### [Work to complete]
In the listing below, the lines from the first through the one with "Anime Dimensions Simulator" are to be copied word for word.

***** Listed records

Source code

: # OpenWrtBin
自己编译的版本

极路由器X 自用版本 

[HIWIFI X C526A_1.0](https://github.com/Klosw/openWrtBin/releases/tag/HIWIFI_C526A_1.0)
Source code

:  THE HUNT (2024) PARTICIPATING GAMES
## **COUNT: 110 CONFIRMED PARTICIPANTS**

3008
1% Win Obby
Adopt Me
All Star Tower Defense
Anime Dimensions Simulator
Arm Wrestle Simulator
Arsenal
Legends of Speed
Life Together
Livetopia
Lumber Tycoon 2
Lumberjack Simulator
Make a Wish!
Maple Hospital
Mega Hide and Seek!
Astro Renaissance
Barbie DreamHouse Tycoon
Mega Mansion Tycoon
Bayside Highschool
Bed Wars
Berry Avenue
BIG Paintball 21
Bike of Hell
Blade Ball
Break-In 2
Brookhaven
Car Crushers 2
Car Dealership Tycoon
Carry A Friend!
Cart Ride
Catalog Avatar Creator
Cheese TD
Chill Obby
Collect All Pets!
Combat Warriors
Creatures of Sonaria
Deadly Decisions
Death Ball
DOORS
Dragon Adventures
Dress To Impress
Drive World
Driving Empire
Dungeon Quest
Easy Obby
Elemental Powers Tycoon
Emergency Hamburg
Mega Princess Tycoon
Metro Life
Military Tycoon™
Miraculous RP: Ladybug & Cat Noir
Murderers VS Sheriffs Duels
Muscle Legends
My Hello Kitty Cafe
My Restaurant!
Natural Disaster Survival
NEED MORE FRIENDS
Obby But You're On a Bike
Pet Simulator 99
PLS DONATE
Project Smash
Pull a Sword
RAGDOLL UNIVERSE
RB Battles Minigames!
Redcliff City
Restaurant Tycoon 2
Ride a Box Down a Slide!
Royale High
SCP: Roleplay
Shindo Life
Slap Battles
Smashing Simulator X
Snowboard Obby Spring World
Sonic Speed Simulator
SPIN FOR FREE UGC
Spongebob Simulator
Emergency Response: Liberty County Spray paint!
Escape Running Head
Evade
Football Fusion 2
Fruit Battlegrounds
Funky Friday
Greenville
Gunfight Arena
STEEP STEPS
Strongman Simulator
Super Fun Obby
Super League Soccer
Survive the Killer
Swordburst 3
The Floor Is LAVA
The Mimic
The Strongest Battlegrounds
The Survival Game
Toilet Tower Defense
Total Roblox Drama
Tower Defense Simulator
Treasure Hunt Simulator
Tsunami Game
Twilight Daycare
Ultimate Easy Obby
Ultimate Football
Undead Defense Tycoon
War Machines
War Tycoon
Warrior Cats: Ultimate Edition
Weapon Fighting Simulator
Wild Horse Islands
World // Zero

**********

### [Exercise result]
Source code

: # OpenWrtBin
自己编译的版本

极路由器X 自用版本 

[HIWIFI X C526A_1.0](https://github.com/Klosw/openWrtBin/releases/tag/HIWIFI_C526A_1.0)
Source code

:  THE HUNT (2024) PARTICIPATING GAMES
## **COUNT: 110 CONFIRMED PARTICIPANTS**

3008
1% Win Obby
Adopt Me
All Star Tower Defense
Anime Dimensions Simulator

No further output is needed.